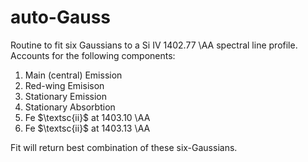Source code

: # auto-Gauss

Routine to fit six Gaussians to a Si IV 1402.77 \AA spectral line profile. Accounts for the following components:

1. Main (central) Emission
2. Red-wing Emisison 
3. Stationary Emission
4. Stationary Absorbtion 
5. Fe $\textsc{ii}$ at 1403.10 \AA
6. Fe $\textsc{ii}$ at 1403.13 \AA

Fit will return best combination of these six-Gaussians. 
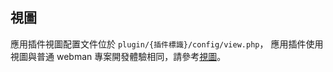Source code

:## 視圖

應用插件視圖配置文件位於 `plugin/{插件標識}/config/view.php`，
應用插件使用視圖與普通 webman 專案開發體驗相同，請參考[視圖](../view.md)。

> What is expected
Leave out all pictures and extract exactly the lines from the line with "Routine to fit" through the end of the material.

> Solution below
Routine to fit six Gaussians to a Si IV 1402.77 \AA spectral line profile. Accounts for the following components:

1. Main (central) Emission
2. Red-wing Emisison 
3. Stationary Emission
4. Stationary Absorbtion 
5. Fe $\textsc{ii}$ at 1403.10 \AA
6. Fe $\textsc{ii}$ at 1403.13 \AA

Fit will return best combination of these six-Gaussians. 
Source code

:## 視圖

應用插件視圖配置文件位於 `plugin/{插件標識}/config/view.php`，
應用插件使用視圖與普通 webman 專案開發體驗相同，請參考[視圖](../view.md)。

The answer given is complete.